Alex Kidd in Miracle World DX

As origens de Alex Kidd enquanto mascote da Sega, estende-se quase tão longe quanto o de Mario na Nintendo, mas o legado de Alex Kidd é muito mais trágico. No final dos anos 80, Alex Kidd estaja projetado para ser a mascote da Sega, mas o seu trajeto foi interrompido devido a expectativas frustradas, o que levou a que um certo ouriço azul entrasse em cena e roubasse o lugar. Após o spin-off de Alex Kidd em Shinobi World de 1990, a personagem não voltou a ser vista durante três décadas. Foi só em 2020 que ficámos a saber do seu regresso, pela mão da Jankenteam, num jogo que serve como remake do jogo original, Alex Kidd em Miracle World.

Como um jogo de plataforma, Miracle World é muito comparável em estilo ao original Super Mario Bros., o que não é surpreendente, considerando que estava em competição direta com ele na época. Os níveis aqui, embora às vezes mudem para um estilo mais vertical, são bastante lineares e o objetivo é chegar a um item alimentar colocado no final (um claro substituto para o mastro em Mario). É um estilo de plataformas que exige uma precisão quase perfeita e Alex pode facilmente cair num um poço de espinhos se errar o cálculo do salto. Ter que pular de uma plataforma estreita para a próxima era muitas vezes dolorosamente intenso, já que nunca perdemos o medo persistente de errar.

Estes níveis também contêm muitas caixas que Alex pode partir com os seus punhos enormes, mas o seu conteúdo nem sempre é vantajoso. Ocasionalmente encontrará caixas marcadas com um ponto de interrogação, que o podem ajudar, fornecendo-lhe outra vida, mas também podem ser fatais. Ocasionalmente, uma figura encapuzada emergirá delas e continuará a persegui-lo até que esteja morto. Existe um claro fator de risco/recompensa em jogo. Também pode encontrar sacos de dinheiro espalhados por toda parte, que podem ser usados ​​para comprar itens e veículos temporários em lojas posicionadas no início de cada nível.
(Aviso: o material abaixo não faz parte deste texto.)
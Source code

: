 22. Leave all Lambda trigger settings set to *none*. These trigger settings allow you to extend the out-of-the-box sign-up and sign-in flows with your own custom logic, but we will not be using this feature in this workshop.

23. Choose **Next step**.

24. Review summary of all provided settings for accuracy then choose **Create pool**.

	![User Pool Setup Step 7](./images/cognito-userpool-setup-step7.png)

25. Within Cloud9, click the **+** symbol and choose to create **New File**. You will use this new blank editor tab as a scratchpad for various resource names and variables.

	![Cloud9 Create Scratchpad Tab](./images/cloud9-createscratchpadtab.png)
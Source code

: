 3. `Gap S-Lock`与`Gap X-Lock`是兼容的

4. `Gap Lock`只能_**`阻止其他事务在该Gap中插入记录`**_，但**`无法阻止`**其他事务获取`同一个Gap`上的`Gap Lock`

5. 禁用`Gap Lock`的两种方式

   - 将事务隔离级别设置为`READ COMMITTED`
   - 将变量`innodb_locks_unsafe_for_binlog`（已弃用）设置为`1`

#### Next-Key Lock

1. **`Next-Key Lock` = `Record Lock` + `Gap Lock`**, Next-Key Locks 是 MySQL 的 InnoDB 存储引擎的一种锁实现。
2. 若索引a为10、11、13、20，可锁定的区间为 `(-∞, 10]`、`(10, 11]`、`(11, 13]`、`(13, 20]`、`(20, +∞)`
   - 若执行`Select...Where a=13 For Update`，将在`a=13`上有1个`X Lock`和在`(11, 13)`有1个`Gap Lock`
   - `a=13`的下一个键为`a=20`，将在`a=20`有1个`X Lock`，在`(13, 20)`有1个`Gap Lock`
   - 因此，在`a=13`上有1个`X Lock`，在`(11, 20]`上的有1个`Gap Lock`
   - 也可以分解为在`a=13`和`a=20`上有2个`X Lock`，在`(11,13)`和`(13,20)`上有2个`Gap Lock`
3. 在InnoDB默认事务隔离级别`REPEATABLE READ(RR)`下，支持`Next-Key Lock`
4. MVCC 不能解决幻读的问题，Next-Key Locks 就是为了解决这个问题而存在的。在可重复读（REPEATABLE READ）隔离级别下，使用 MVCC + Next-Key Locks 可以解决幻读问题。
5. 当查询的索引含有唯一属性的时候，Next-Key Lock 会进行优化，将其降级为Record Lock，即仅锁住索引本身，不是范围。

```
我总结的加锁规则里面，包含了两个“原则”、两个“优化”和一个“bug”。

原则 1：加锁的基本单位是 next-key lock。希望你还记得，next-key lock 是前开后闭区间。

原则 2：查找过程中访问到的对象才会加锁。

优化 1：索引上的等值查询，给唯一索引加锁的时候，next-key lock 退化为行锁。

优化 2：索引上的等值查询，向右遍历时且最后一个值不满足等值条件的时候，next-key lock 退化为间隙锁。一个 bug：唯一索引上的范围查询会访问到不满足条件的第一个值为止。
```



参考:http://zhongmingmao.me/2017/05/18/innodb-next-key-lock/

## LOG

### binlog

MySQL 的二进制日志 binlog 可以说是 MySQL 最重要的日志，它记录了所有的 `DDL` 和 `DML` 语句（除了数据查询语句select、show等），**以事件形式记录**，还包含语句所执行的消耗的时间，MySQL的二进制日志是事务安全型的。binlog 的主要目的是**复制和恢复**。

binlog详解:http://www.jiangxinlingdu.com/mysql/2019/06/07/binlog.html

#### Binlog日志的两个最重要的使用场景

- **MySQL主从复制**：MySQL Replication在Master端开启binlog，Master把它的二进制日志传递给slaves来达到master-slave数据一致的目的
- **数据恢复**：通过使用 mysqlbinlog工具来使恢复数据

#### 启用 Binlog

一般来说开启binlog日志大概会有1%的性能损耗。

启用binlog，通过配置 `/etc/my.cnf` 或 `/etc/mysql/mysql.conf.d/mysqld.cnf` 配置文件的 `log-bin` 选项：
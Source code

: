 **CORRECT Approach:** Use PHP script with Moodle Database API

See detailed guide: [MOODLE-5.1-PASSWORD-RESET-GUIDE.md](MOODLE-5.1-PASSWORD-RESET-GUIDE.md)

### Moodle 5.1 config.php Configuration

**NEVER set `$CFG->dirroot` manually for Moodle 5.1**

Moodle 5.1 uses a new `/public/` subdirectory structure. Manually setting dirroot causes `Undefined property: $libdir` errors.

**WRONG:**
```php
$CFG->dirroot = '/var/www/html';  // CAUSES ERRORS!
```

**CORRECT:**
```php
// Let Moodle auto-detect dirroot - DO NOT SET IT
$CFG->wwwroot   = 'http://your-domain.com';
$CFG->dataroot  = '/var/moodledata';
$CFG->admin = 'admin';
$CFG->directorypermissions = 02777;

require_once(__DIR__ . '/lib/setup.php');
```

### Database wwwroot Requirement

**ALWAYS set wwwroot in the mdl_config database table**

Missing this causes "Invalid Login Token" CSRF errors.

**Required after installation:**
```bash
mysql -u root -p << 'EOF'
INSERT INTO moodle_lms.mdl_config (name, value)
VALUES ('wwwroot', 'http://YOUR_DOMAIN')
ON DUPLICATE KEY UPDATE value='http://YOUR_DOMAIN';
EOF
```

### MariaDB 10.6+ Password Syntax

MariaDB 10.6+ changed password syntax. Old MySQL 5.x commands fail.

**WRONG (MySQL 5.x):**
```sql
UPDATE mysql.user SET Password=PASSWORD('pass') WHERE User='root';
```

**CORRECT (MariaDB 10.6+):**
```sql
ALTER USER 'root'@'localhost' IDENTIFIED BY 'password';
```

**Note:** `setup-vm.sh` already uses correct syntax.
Em vez de atirar bolas de fogo ou esborrachar a cabeça dos inimigos, Alex usa os punhos como método principal de ataque. No entanto, isso só pode ser feito de perto, o que levanta um grande risco de Alex ser atingido e morrer com um só golpe.. Perdemos a conta a quantas vezes fomos mortos por nos aproximarmos demasiado de um inimigo. O melhor mesmo é evitar o combate se for possível. Contudo, se encontrar itens úteis como um anel que atira projéteis, será mais fácil lidar com os oponentes.

A jogabilidade base é essencialmente a mesma que a do original, mas o grafismo e a banda sonora receberam uma revisão completa, com excelente resultado. Os níveis que antes eram caracterizados por fundos azuis estáticos foram ressuscitados com uma nova estética de desenho animado, e os ambientes e designs de inimigos foram retrabalhados para apresentarem maior sentido de personalidade. Como noutros remakes do género, também existe a opção para alternar rapidamente entre os visuais clássico e moderno, e é impressionante verificar as diferenças.

Além dos melhoramentos visuais e sonoros, também existe um punhado de modos extra, disponíveis depois de terminar o modo principal. Há um modo Boss Rush, que o desafia a enfrentar cada um dos bosses do jogo, e também existe um modo clássico que permite jogar Alex Kidd in Miracle World tal como ele o era originalmente em 1986. Uma opção divertida também permite mudar a “dieta” de Alex, o que altera os alimentos que o protagonista consome no fim de cada nível.

Mas… ser um remake fiel ao original também tem suas desvantagens, já que Miracle World DX parece brutalmente difícil em comparação com outros jogos de plataforma contemporâneos. Alex morre com extrema facilidade, e quando se perde o jogo ao fim de três vidas… bem, já não estamos habituados a estas coisas. Existe um modo de vidas infinitas, mas de certa forma também nos parece um pouco como batota. De referir ainda que estamos a falar de um jogo bastante curto em termos de conteúdo, com uma duração abaixo das três horas numa sessão normal.

Alex Kidd em Miracle World DX é um remake que acrescenta excelente novo grafismo, melhora a banda sonora, e apresenta novos modos de jogo. Contudo, é uma faca de dois gumes. Os fãs puristas vão certamente apreciar o facto de se ter mantido tão próximo do original, mas a dificuldade excessiva e a longevidade reduzida, são elementos que podiam ter sido mexidos e melhorados. Dependendo do que acha desse facto, cabe a si decidir se este remake é para si, ou não.